- Exercise requirements
In the entries below, find the line with "If $(X, A)$ is" and the line with "Since the determinant of a free". Return those two lines and all lines between them, exactly.

(Saved entries)
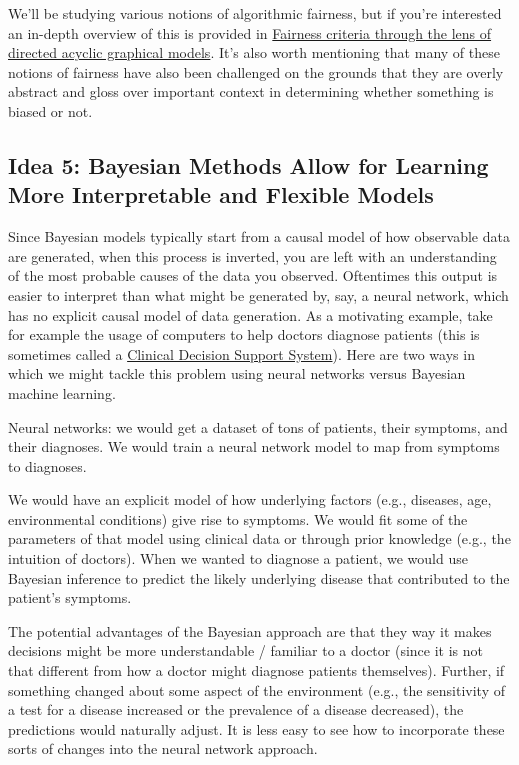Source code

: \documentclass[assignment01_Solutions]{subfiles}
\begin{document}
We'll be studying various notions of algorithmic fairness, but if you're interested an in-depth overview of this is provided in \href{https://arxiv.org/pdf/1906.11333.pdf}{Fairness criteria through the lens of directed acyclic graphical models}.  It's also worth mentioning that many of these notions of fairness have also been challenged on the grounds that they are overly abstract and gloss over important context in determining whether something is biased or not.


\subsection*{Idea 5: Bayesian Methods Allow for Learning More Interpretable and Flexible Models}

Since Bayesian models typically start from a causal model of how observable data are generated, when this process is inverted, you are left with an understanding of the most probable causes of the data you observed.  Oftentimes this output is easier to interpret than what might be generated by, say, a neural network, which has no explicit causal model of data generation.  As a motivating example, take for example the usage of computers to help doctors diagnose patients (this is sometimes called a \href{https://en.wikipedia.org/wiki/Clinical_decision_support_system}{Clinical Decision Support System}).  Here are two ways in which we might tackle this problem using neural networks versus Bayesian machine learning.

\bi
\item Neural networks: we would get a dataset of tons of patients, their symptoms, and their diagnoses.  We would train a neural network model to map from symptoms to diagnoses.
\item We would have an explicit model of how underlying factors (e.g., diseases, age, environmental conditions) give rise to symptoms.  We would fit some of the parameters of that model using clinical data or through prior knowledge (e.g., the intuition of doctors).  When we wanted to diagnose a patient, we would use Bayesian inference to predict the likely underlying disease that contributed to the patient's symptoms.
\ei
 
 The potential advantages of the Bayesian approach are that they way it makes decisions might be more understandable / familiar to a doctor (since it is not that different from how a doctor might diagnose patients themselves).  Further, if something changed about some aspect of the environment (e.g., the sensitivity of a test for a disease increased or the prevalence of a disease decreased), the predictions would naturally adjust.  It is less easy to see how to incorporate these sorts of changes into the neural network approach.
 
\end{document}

* * *

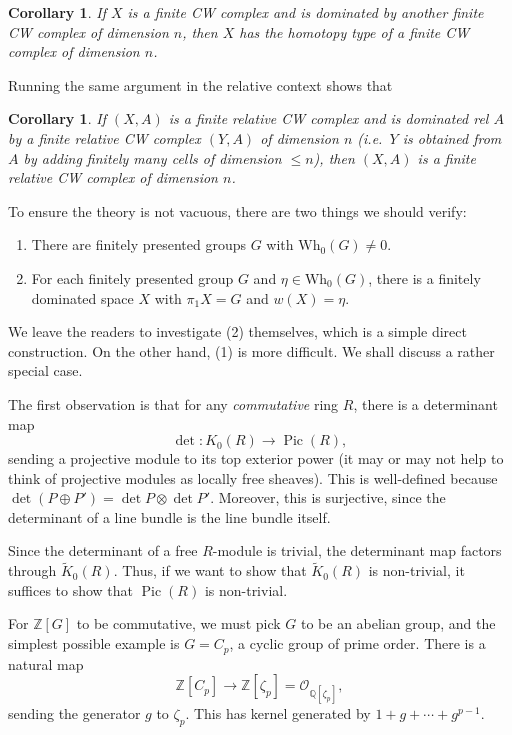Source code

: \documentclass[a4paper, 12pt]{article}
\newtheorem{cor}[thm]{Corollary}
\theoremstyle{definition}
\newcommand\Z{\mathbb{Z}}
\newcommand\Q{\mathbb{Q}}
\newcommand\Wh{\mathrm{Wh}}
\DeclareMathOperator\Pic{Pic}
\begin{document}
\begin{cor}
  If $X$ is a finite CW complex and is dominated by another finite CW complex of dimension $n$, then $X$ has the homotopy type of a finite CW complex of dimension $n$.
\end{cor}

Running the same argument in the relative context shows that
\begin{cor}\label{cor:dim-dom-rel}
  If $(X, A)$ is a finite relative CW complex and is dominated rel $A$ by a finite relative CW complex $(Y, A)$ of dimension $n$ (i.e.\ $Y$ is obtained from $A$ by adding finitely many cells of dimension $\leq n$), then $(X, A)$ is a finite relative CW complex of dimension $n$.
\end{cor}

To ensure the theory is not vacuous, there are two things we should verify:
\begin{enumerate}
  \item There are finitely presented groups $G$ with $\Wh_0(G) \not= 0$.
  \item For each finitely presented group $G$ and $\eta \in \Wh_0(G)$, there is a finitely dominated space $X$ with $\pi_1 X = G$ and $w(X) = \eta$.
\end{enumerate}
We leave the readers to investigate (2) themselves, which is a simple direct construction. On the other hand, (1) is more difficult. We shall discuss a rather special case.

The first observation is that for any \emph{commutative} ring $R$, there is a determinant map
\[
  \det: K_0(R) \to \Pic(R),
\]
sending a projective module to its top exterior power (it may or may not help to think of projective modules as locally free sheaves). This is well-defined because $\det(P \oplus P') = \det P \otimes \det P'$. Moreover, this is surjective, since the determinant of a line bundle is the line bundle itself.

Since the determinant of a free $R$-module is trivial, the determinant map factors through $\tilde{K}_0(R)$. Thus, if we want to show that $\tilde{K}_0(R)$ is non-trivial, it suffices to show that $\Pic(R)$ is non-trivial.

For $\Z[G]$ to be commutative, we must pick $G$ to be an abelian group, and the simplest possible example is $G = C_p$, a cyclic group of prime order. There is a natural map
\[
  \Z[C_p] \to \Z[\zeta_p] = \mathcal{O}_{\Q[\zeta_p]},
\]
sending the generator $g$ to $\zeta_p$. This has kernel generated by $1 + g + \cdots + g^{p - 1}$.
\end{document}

- Task solution
  If $(X, A)$ is a finite relative CW complex and is dominated rel $A$ by a finite relative CW complex $(Y, A)$ of dimension $n$ (i.e.\ $Y$ is obtained from $A$ by adding finitely many cells of dimension $\leq n$), then $(X, A)$ is a finite relative CW complex of dimension $n$.
\end{cor}

To ensure the theory is not vacuous, there are two things we should verify:
\begin{enumerate}
  \item There are finitely presented groups $G$ with $\Wh_0(G) \not= 0$.
  \item For each finitely presented group $G$ and $\eta \in \Wh_0(G)$, there is a finitely dominated space $X$ with $\pi_1 X = G$ and $w(X) = \eta$.
\end{enumerate}
We leave the readers to investigate (2) themselves, which is a simple direct construction. On the other hand, (1) is more difficult. We shall discuss a rather special case.

The first observation is that for any \emph{commutative} ring $R$, there is a determinant map
\[
  \det: K_0(R) \to \Pic(R),
\]
sending a projective module to its top exterior power (it may or may not help to think of projective modules as locally free sheaves). This is well-defined because $\det(P \oplus P') = \det P \otimes \det P'$. Moreover, this is surjective, since the determinant of a line bundle is the line bundle itself.

Since the determinant of a free $R$-module is trivial, the determinant map factors through $\tilde{K}_0(R)$. Thus, if we want to show that $\tilde{K}_0(R)$ is non-trivial, it suffices to show that $\Pic(R)$ is non-trivial.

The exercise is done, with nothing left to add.